[Stored data entries]
*** Begin section ***

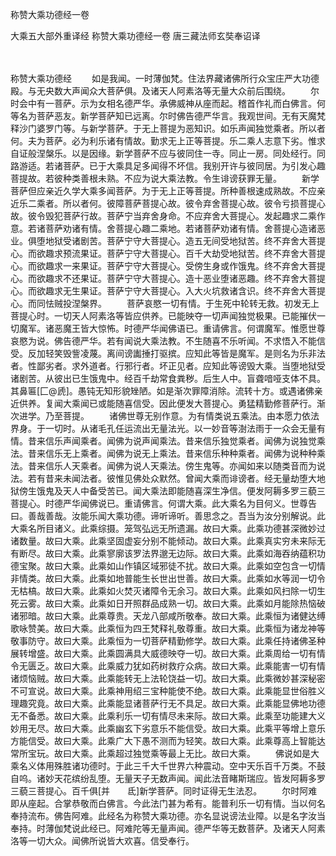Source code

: 称赞大乘功德经一卷


大乘五大部外重译经
称赞大乘功德经一卷
唐三藏法师玄奘奉诏译


　　

称赞大乘功德经
　　如是我闻。一时薄伽梵。住法界藏诸佛所行众宝庄严大功德殿。与无央数大声闻众大菩萨俱。及诸天人阿素洛等无量大众前后围绕。
　　尔时会中有一菩萨。示为女相名德严华。承佛威神从座而起。稽首作礼而白佛言。何等名为菩萨恶友。新学菩萨知已远离。尔时佛告德严华言。我观世间。无有天魔梵释沙门婆罗门等。与新学菩萨。于无上菩提为恶知识。如乐声闻独觉乘者。所以者何。夫为菩萨。必为利乐诸有情故。勤求无上正等菩提。乐二乘人志意下劣。惟求自证般涅槃乐。以是因缘。新学菩萨不应与彼同住一寺。同止一房。同处经行。同路游适。若诸菩萨。已于大乘具足多闻得不坏信。我别开许与彼同居。为引发心趣菩提故。若彼种类善根未熟。不应为说大乘法教。令生诽谤获罪无量。
　　新学菩萨但应亲近久学大乘多闻菩萨。为于无上正等菩提。所种善根速成熟故。不应亲近乐二乘者。所以者何。彼障菩萨菩提心故。彼令弃舍菩提心故。彼令亏损菩提心故。彼令毁犯菩萨行故。菩萨宁当弃舍身命。不应弃舍大菩提心。发起趣求二乘作意。若诸菩萨劝诸有情。舍菩提心趣二乘地。若诸菩萨劝诸有情。舍菩提心造诸恶业。俱堕地狱受诸剧苦。菩萨宁守大菩提心。造五无间受地狱苦。终不弃舍大菩提心。而欲趣求预流果证。菩萨宁守大菩提心。百千大劫受地狱苦。终不弃舍大菩提心。而欲趣求一来果证。菩萨宁守大菩提心。受傍生身或作饿鬼。终不弃舍大菩提心。而欲趣求不还果证。菩萨宁守大菩提心。造十恶业堕诸恶趣。终不弃舍大菩提心。而欲趣求无生果证。菩萨宁守大菩提心。入大火坑救诸含识。终不弃舍大菩提心。而同怯贼投涅槃界。
　　菩萨哀愍一切有情。于生死中轮转无救。初发无上菩提心时。一切天人阿素洛等皆应供养。已能映夺一切声闻独觉极果。已能摧伏一切魔军。诸恶魔王皆大惊怖。时德严华闻佛语已。重请佛言。何谓魔军。惟愿世尊哀愍为说。佛告德严华。若有闻说大乘法教。不生随喜不乐听闻。不求悟入不能信受。反加轻笑毁訾凌蔑。离间谤讟捶打驱摈。应知此等皆是魔军。是则名为乐非法者。性鄙劣者。求外道者。行邪行者。坏正见者。应知此等谤毁大乘。当堕地狱受诸剧苦。从彼出已生饿鬼中。经百千劫常食粪秽。后生人中。盲聋喑哑支体不具。其鼻匾[匚@虒]。愚钝无知形貌矬陋。如是渐次罪障消除。流转十方。或遇诸佛亲近供养。复闻大乘闻已或能随喜信受。因此便发大菩提心。勇猛精勤修菩萨行。渐次进学。乃至菩提。
　　诸佛世尊无别作意。为有情类说五乘法。由本愿力依法界身。于一切时。从诸毛孔任运流出无量法光。以一妙音等澍法雨于一众会无量有情。昔来信乐声闻乘者。闻佛为说声闻乘法。昔来信乐独觉乘者。闻佛为说独觉乘法。昔来信乐无上乘者。闻佛为说无上乘法。昔来信乐种种乘者。闻佛为说种种乘法。昔来信乐人天乘者。闻佛为说人天乘法。傍生鬼等。亦闻如来以随类音而为说法。若有昔来未闻法者。彼惟见佛处众默然。曾闻大乘而诽谤者。经无量劫堕大地狱傍生饿鬼及天人中备受苦已。闻大乘法即能随喜深生净信。便发阿耨多罗三藐三菩提心。时德严华闻佛说已。重请佛言。何谓大乘。此大乘名为目何义。世尊告曰。善哉善哉。汝能乐闻大乘功德。谛听谛听。善思念之。吾当为汝分别解说。此大乘名所目诸义。此乘综摄。笼驾弘远无所遗漏。故曰大乘。此乘功德甚深微妙过诸数量。故曰大乘。此乘坚固虚妄分别不能倾动。故曰大乘。此乘真实穷未来际无有断尽。故曰大乘。此乘寥廓该罗法界邈无边际。故曰大乘。此乘如海吞纳蕴积功德宝聚。故曰大乘。此乘如山作镇区域邪徒不扰。故曰大乘。此乘如空包含一切情非情类。故曰大乘。此乘如地普能生长世出世善。故曰大乘。此乘如水等润一切令无枯槁。故曰大乘。此乘如火焚灭诸障令无余习。故曰大乘。此乘如风扫除一切生死云雾。故曰大乘。此乘如日开照群品成熟一切。故曰大乘。此乘如月能除热恼破诸邪暗。故曰大乘。此乘尊贵。天龙八部咸所敬奉。故曰大乘。此乘恒为诸健达缚歌咏赞美。故曰大乘。此乘恒为四王梵释礼敬尊重。故曰大乘。此乘恒为诸龙神等敬事防守。故曰大乘。此乘恒为一切菩萨精勤修学。故曰大乘。此乘任持诸佛圣种展转增盛。故曰大乘。此乘圆满具大威德映夺一切。故曰大乘。此乘周给一切有情令无匮乏。故曰大乘。此乘威力犹如药树救疗众病。故曰大乘。此乘能害一切有情诸烦恼贼。故曰大乘。此乘能转无上法轮饶益一切。故曰大乘。此乘微妙甚深秘密不可宣说。故曰大乘。此乘神用绍三宝种能使不绝。故曰大乘。此乘能显世俗胜义理趣究竟。故曰大乘。此乘能显诸菩萨行无不具足。故曰大乘。此乘能显佛地功德无不备悉。故曰大乘。此乘利乐一切有情尽未来际。故曰大乘。此乘至功能建大义妙用无尽。故曰大乘。此乘幽玄下劣意乐不能信受。故曰大乘。此乘平等增上意乐方能信受。故曰大乘。此乘广大下愚不测而为轻笑。故曰大乘。此乘尊高上智能达常所宝玩。故曰大乘。此乘超过独觉乘等最上无比。故曰大乘。
　　佛说如是大乘名义体用殊胜诸功德时。于此三千大千世界六种震动。空中天乐百千万类。不鼓自呜。诸妙天花缤纷乱堕。无量天子无数声闻。闻此法音睹斯瑞应。皆发阿耨多罗三藐三菩提心。百千俱[并　　氐]新学菩萨。同时证得无生法忍。
　　尔时阿难即从座起。合掌恭敬而白佛言。今此法门甚为希有。能普利乐一切有情。当以何名奉持流布。佛告阿难。此经名为称赞大乘功德。亦名显说谤法业障。以是名字汝当奉持。时薄伽梵说此经已。阿难陀等无量声闻。德严华等无数菩萨。及诸天人阿素洛等一切大众。闻佛所说皆大欢喜。信受奉行。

*** End section ***

TASK TO COMPLETE: Could you write all the entries out again exactly, but without their pictures?

ANSWER AREA:
Source code

: 称赞大乘功德经一卷


大乘五大部外重译经
称赞大乘功德经一卷
唐三藏法师玄奘奉诏译


　　

称赞大乘功德经
　　如是我闻。一时薄伽梵。住法界藏诸佛所行众宝庄严大功德殿。与无央数大声闻众大菩萨俱。及诸天人阿素洛等无量大众前后围绕。
　　尔时会中有一菩萨。示为女相名德严华。承佛威神从座而起。稽首作礼而白佛言。何等名为菩萨恶友。新学菩萨知已远离。尔时佛告德严华言。我观世间。无有天魔梵释沙门婆罗门等。与新学菩萨。于无上菩提为恶知识。如乐声闻独觉乘者。所以者何。夫为菩萨。必为利乐诸有情故。勤求无上正等菩提。乐二乘人志意下劣。惟求自证般涅槃乐。以是因缘。新学菩萨不应与彼同住一寺。同止一房。同处经行。同路游适。若诸菩萨。已于大乘具足多闻得不坏信。我别开许与彼同居。为引发心趣菩提故。若彼种类善根未熟。不应为说大乘法教。令生诽谤获罪无量。
　　新学菩萨但应亲近久学大乘多闻菩萨。为于无上正等菩提。所种善根速成熟故。不应亲近乐二乘者。所以者何。彼障菩萨菩提心故。彼令弃舍菩提心故。彼令亏损菩提心故。彼令毁犯菩萨行故。菩萨宁当弃舍身命。不应弃舍大菩提心。发起趣求二乘作意。若诸菩萨劝诸有情。舍菩提心趣二乘地。若诸菩萨劝诸有情。舍菩提心造诸恶业。俱堕地狱受诸剧苦。菩萨宁守大菩提心。造五无间受地狱苦。终不弃舍大菩提心。而欲趣求预流果证。菩萨宁守大菩提心。百千大劫受地狱苦。终不弃舍大菩提心。而欲趣求一来果证。菩萨宁守大菩提心。受傍生身或作饿鬼。终不弃舍大菩提心。而欲趣求不还果证。菩萨宁守大菩提心。造十恶业堕诸恶趣。终不弃舍大菩提心。而欲趣求无生果证。菩萨宁守大菩提心。入大火坑救诸含识。终不弃舍大菩提心。而同怯贼投涅槃界。
　　菩萨哀愍一切有情。于生死中轮转无救。初发无上菩提心时。一切天人阿素洛等皆应供养。已能映夺一切声闻独觉极果。已能摧伏一切魔军。诸恶魔王皆大惊怖。时德严华闻佛语已。重请佛言。何谓魔军。惟愿世尊哀愍为说。佛告德严华。若有闻说大乘法教。不生随喜不乐听闻。不求悟入不能信受。反加轻笑毁訾凌蔑。离间谤讟捶打驱摈。应知此等皆是魔军。是则名为乐非法者。性鄙劣者。求外道者。行邪行者。坏正见者。应知此等谤毁大乘。当堕地狱受诸剧苦。从彼出已生饿鬼中。经百千劫常食粪秽。后生人中。盲聋喑哑支体不具。其鼻匾[匚@虒]。愚钝无知形貌矬陋。如是渐次罪障消除。流转十方。或遇诸佛亲近供养。复闻大乘闻已或能随喜信受。因此便发大菩提心。勇猛精勤修菩萨行。渐次进学。乃至菩提。
　　诸佛世尊无别作意。为有情类说五乘法。由本愿力依法界身。于一切时。从诸毛孔任运流出无量法光。以一妙音等澍法雨于一众会无量有情。昔来信乐声闻乘者。闻佛为说声闻乘法。昔来信乐独觉乘者。闻佛为说独觉乘法。昔来信乐无上乘者。闻佛为说无上乘法。昔来信乐种种乘者。闻佛为说种种乘法。昔来信乐人天乘者。闻佛为说人天乘法。傍生鬼等。亦闻如来以随类音而为说法。若有昔来未闻法者。彼惟见佛处众默然。曾闻大乘而诽谤者。经无量劫堕大地狱傍生饿鬼及天人中备受苦已。闻大乘法即能随喜深生净信。便发阿耨多罗三藐三菩提心。时德严华闻佛说已。重请佛言。何谓大乘。此大乘名为目何义。世尊告曰。善哉善哉。汝能乐闻大乘功德。谛听谛听。善思念之。吾当为汝分别解说。此大乘名所目诸义。此乘综摄。笼驾弘远无所遗漏。故曰大乘。此乘功德甚深微妙过诸数量。故曰大乘。此乘坚固虚妄分别不能倾动。故曰大乘。此乘真实穷未来际无有断尽。故曰大乘。此乘寥廓该罗法界邈无边际。故曰大乘。此乘如海吞纳蕴积功德宝聚。故曰大乘。此乘如山作镇区域邪徒不扰。故曰大乘。此乘如空包含一切情非情类。故曰大乘。此乘如地普能生长世出世善。故曰大乘。此乘如水等润一切令无枯槁。故曰大乘。此乘如火焚灭诸障令无余习。故曰大乘。此乘如风扫除一切生死云雾。故曰大乘。此乘如日开照群品成熟一切。故曰大乘。此乘如月能除热恼破诸邪暗。故曰大乘。此乘尊贵。天龙八部咸所敬奉。故曰大乘。此乘恒为诸健达缚歌咏赞美。故曰大乘。此乘恒为四王梵释礼敬尊重。故曰大乘。此乘恒为诸龙神等敬事防守。故曰大乘。此乘恒为一切菩萨精勤修学。故曰大乘。此乘任持诸佛圣种展转增盛。故曰大乘。此乘圆满具大威德映夺一切。故曰大乘。此乘周给一切有情令无匮乏。故曰大乘。此乘威力犹如药树救疗众病。故曰大乘。此乘能害一切有情诸烦恼贼。故曰大乘。此乘能转无上法轮饶益一切。故曰大乘。此乘微妙甚深秘密不可宣说。故曰大乘。此乘神用绍三宝种能使不绝。故曰大乘。此乘能显世俗胜义理趣究竟。故曰大乘。此乘能显诸菩萨行无不具足。故曰大乘。此乘能显佛地功德无不备悉。故曰大乘。此乘利乐一切有情尽未来际。故曰大乘。此乘至功能建大义妙用无尽。故曰大乘。此乘幽玄下劣意乐不能信受。故曰大乘。此乘平等增上意乐方能信受。故曰大乘。此乘广大下愚不测而为轻笑。故曰大乘。此乘尊高上智能达常所宝玩。故曰大乘。此乘超过独觉乘等最上无比。故曰大乘。
　　佛说如是大乘名义体用殊胜诸功德时。于此三千大千世界六种震动。空中天乐百千万类。不鼓自呜。诸妙天花缤纷乱堕。无量天子无数声闻。闻此法音睹斯瑞应。皆发阿耨多罗三藐三菩提心。百千俱[并　　氐]新学菩萨。同时证得无生法忍。
　　尔时阿难即从座起。合掌恭敬而白佛言。今此法门甚为希有。能普利乐一切有情。当以何名奉持流布。佛告阿难。此经名为称赞大乘功德。亦名显说谤法业障。以是名字汝当奉持。时薄伽梵说此经已。阿难陀等无量声闻。德严华等无数菩萨。及诸天人阿素洛等一切大众。闻佛所说皆大欢喜。信受奉行。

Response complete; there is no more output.